*Exercise prompt*
Find all the lines in the material below with the word "zhuanlan", and copy them.

*Information shown*
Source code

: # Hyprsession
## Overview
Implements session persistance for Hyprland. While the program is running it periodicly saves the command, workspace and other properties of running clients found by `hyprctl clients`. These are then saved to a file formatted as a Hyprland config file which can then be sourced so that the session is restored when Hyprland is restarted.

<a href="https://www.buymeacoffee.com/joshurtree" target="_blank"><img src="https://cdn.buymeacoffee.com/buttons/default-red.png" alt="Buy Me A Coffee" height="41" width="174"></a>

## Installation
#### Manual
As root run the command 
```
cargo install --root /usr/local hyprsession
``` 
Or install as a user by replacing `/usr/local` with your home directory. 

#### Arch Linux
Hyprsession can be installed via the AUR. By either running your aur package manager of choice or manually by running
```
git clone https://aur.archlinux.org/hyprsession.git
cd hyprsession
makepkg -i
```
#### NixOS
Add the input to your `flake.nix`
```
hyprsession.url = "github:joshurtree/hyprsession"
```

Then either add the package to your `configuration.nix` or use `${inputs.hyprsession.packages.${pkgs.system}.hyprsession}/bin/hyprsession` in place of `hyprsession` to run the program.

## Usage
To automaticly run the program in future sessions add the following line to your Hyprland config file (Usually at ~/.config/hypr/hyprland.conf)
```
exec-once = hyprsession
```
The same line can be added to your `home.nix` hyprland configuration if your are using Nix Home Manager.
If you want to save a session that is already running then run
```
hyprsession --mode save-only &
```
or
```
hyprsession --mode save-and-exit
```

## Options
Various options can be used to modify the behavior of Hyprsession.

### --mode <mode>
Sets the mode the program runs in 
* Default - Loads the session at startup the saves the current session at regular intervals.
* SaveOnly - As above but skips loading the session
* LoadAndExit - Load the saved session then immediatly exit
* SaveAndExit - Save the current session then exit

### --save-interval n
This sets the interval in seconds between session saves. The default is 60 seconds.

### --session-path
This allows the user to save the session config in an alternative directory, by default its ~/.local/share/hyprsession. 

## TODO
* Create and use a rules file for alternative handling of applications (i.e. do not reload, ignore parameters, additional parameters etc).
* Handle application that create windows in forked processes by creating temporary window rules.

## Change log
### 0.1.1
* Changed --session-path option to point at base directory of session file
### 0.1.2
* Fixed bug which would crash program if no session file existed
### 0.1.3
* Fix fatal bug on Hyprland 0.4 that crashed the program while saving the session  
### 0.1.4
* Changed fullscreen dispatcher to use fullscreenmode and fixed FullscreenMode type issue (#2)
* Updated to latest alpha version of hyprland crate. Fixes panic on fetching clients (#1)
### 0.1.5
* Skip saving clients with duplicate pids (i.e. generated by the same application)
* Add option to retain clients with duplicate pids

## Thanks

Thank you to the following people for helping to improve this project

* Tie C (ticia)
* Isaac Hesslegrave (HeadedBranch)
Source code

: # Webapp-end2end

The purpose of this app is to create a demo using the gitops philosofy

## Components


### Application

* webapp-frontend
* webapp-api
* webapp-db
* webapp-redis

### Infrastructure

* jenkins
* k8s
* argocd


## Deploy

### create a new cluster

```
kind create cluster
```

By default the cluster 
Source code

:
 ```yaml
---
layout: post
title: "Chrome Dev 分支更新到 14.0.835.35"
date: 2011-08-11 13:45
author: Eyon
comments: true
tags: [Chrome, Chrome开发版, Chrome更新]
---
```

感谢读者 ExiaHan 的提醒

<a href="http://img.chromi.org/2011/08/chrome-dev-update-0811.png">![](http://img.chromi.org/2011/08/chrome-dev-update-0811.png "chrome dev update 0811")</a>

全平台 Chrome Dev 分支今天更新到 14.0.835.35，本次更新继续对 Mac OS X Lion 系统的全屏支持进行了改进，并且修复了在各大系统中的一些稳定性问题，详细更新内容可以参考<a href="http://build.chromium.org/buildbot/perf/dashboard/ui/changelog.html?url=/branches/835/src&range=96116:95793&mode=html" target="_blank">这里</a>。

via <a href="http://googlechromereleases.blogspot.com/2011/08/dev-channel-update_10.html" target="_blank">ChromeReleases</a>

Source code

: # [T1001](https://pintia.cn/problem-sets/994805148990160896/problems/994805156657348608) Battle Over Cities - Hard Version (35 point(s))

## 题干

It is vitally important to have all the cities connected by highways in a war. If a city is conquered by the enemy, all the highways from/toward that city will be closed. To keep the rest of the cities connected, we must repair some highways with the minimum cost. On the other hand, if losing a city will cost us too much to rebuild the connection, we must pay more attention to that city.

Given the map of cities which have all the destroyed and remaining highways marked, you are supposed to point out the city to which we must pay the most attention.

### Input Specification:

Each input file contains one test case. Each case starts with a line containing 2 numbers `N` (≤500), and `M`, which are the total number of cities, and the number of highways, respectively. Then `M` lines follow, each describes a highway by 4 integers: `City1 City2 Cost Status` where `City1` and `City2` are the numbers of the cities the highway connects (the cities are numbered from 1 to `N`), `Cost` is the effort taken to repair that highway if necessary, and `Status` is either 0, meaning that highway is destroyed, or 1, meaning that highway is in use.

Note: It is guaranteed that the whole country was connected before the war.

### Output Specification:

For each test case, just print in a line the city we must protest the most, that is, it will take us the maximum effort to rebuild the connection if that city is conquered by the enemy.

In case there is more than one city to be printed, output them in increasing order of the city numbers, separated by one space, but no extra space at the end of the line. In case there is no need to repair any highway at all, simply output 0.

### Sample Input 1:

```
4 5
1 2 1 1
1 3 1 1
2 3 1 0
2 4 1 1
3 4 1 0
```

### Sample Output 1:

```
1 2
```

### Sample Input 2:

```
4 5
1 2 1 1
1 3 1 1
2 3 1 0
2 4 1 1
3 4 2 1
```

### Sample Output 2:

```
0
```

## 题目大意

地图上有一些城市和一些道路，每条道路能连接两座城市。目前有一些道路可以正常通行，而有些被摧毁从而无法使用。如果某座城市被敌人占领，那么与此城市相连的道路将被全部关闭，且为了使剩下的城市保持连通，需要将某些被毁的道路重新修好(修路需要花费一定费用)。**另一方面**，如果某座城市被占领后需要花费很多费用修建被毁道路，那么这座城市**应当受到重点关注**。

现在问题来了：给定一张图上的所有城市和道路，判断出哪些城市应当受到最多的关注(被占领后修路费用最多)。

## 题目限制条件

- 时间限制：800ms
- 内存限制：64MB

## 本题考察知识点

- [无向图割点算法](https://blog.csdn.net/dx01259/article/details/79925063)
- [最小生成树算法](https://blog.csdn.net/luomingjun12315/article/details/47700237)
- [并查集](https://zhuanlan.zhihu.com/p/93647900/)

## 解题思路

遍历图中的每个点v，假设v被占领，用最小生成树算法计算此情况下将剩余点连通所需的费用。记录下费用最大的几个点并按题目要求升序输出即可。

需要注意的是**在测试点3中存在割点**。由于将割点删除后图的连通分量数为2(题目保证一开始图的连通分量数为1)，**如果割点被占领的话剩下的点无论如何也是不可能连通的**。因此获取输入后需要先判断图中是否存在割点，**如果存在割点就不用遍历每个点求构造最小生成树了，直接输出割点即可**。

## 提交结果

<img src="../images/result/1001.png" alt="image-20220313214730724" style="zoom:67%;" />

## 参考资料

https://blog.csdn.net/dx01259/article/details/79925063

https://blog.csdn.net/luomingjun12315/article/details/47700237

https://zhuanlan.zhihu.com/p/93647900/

*Worked solution*
- [并查集](https://zhuanlan.zhihu.com/p/93647900/)
https://zhuanlan.zhihu.com/p/93647900/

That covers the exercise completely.